The Attempt at a Solution

I thought that one can use comparison test where; \sum b_n= \frac{1}{n^{1/2}}.
Since p<1 ---> divergent. But many of the students says it converges. Some suggestions?

We know that the series is alternating, and if I use its test I get that it converges. Reckon that perhaps the fault lies there?

 

[hilbert2]

Let's define a function that's related to that series:

$f(x) = \frac{1}{2}\sum_{n=2}^{\infty}sin(\frac{n\pi x}{2})$ .

Now obviously the sum of the original series, if it exists, is $f(1)$. Is the expression of $f(x)$ the Fourier series of some function that you know?

EDIT1: This might help: http://functions.wolfram.com/GeneralizedFunctions/DiracDelta/06/01/

Is the Dirac delta an acceptable function in the sense of rigorous mathematics?

EDIT2: Also, if a sum of terms $a_k$ is convergent, what can we tell about the limit of the sequence $(a_k)$ when $k \rightarrow \infty$ ?

 

[Ray Vickson]

Homework Statement

\sum_{n=2}^{\infty}sin(\frac{\pi*n}{2})/{2}I don't have a solution, and wondered if the execution is correct.

The Attempt at a Solution

I thought that one can use comparison test where; \sum b_n= \frac{1}{n^{1/2}}.
Since p<1 ---> divergent. But many of the students says it converges. Some suggestions?

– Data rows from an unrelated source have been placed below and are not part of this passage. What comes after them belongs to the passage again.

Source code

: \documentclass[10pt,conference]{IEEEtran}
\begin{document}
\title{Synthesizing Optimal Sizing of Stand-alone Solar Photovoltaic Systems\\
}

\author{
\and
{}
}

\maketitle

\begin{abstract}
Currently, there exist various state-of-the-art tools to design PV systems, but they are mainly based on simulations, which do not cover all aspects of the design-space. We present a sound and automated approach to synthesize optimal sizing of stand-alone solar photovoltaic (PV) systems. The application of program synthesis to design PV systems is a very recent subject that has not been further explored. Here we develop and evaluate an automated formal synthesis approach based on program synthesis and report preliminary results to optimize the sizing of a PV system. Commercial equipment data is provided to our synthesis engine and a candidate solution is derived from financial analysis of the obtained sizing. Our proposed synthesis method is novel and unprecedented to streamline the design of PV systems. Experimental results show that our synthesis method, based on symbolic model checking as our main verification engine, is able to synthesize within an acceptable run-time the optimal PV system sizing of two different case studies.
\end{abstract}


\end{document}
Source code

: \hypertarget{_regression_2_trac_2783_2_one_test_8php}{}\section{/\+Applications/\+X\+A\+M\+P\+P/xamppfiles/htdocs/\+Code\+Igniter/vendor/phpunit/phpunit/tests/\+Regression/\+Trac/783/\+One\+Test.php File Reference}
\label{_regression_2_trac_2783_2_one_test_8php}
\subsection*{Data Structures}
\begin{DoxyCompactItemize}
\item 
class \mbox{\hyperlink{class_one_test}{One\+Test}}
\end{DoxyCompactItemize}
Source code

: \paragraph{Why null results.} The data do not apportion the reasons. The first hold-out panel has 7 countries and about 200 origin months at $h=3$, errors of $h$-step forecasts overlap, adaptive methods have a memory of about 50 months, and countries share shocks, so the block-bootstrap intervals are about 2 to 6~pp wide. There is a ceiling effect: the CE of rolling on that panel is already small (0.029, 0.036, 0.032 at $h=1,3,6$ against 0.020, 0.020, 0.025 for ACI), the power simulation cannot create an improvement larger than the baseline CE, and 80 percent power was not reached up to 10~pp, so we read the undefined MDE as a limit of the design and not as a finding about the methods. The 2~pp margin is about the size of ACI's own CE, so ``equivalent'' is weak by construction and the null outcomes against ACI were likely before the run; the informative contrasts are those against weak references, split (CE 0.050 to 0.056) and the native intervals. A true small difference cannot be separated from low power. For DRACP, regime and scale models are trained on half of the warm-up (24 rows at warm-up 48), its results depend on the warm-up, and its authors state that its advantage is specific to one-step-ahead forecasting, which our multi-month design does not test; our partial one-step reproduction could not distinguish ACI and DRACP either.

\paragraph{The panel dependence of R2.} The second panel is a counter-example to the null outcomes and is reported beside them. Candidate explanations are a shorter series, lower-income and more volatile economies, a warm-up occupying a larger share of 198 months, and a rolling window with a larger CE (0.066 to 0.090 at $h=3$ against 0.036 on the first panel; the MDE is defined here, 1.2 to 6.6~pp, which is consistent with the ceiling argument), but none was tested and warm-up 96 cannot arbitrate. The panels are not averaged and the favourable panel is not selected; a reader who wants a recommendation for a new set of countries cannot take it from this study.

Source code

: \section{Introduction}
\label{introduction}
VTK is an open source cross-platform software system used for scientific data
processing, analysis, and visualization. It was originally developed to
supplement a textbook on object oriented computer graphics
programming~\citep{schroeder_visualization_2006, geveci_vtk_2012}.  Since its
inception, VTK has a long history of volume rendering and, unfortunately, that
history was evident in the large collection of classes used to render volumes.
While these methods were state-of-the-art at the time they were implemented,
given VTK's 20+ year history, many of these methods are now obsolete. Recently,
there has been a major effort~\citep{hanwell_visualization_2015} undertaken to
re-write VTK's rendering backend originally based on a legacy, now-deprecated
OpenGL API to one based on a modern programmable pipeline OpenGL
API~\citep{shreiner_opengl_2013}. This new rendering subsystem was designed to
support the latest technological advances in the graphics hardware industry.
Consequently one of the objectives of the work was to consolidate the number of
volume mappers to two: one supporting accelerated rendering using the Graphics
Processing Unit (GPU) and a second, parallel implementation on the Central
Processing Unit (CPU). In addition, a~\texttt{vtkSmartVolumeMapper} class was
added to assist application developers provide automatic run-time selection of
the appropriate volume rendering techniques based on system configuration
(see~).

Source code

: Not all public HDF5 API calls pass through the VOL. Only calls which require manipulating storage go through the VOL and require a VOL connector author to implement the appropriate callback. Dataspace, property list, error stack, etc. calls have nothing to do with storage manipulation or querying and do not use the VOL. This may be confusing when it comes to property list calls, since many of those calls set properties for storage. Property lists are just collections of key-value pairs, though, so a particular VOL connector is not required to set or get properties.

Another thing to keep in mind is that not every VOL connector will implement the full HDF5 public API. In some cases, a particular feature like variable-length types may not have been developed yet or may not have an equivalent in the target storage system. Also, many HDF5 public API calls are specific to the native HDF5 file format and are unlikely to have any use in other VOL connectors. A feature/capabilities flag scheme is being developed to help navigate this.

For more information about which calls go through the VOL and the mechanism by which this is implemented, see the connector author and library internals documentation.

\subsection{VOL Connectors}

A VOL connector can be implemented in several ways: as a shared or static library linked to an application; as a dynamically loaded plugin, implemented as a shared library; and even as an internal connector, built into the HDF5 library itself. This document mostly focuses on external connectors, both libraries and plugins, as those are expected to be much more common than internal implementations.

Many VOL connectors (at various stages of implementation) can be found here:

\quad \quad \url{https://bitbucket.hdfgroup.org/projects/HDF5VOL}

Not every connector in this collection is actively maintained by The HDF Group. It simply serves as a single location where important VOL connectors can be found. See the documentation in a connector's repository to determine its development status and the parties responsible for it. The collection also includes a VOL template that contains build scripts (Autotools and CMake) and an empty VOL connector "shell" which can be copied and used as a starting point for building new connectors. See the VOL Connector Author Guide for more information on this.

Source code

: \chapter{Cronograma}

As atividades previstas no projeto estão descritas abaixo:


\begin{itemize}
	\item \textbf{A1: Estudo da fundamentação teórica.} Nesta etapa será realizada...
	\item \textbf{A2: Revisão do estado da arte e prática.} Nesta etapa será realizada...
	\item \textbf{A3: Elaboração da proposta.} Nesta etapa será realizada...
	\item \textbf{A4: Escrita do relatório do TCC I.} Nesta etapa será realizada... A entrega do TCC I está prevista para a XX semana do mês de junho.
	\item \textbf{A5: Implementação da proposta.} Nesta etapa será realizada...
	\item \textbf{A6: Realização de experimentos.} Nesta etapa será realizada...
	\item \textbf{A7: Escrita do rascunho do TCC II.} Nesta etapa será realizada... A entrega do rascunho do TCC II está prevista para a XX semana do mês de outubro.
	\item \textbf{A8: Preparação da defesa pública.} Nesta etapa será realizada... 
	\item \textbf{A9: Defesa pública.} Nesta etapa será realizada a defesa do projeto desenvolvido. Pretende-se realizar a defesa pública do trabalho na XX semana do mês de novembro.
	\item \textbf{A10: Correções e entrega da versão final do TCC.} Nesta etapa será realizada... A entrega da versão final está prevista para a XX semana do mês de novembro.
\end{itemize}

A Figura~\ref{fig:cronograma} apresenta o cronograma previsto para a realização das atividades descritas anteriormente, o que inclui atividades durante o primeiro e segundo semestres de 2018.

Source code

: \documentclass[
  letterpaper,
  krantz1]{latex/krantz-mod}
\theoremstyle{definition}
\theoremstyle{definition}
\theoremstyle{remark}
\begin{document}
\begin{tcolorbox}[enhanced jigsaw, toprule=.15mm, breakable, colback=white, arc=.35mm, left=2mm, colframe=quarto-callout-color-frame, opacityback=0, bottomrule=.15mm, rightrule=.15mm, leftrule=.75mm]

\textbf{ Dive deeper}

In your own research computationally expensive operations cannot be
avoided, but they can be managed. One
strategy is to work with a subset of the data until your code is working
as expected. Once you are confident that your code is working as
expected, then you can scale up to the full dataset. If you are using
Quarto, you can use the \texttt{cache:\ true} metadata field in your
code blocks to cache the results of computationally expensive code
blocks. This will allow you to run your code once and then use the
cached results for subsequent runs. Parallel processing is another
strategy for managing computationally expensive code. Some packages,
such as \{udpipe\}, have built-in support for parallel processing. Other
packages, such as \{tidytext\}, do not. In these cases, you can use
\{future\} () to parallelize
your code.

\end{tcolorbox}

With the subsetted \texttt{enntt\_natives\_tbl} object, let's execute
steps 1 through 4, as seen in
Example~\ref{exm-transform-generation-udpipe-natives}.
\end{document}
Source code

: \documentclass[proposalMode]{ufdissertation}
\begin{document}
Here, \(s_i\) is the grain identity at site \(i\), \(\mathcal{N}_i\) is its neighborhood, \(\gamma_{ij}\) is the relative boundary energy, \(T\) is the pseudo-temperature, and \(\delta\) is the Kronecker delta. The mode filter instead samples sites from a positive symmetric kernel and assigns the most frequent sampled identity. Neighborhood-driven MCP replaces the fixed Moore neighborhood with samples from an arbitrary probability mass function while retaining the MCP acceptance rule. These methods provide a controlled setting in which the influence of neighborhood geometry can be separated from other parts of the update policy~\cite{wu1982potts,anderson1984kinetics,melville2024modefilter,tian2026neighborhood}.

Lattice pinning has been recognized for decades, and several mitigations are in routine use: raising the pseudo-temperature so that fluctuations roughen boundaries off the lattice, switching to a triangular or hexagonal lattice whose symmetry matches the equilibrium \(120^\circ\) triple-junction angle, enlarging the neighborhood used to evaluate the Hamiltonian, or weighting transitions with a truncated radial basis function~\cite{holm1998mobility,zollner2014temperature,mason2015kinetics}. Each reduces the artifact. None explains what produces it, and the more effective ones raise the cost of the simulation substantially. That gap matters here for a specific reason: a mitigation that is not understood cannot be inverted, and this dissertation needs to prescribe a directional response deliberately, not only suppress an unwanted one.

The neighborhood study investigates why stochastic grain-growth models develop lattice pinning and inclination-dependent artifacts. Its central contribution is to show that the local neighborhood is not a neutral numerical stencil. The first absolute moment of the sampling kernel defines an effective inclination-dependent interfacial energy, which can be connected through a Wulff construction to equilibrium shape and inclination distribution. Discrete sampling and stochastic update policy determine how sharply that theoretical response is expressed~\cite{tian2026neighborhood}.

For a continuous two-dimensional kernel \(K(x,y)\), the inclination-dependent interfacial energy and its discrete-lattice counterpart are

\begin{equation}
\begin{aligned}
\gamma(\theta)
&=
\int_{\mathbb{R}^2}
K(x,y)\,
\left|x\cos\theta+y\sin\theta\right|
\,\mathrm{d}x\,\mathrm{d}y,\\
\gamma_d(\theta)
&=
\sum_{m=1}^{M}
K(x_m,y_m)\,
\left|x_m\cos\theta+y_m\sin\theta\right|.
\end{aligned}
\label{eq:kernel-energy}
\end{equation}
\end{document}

We know that the series is alternating, and if I use its test I get that it converges. Reckon that perhaps the fault lies there?

Well, the actual terms for $n = 2,3,4, \ldots$ are 0, -1/2, 0, 1/2, 0, -1/2, 0, 1/2, 0, ... . Do you think those terms give a convergent series?

 

[hilbert2]

Maybe in the sense of Cesaro summability...

 

[Ray Vickson]

Maybe in the sense of Cesaro summability...

I would rather that the OP have a good grasp of ordinary convergence/divergence before exploring more arcane topics like cesaro or Abel or ... summability.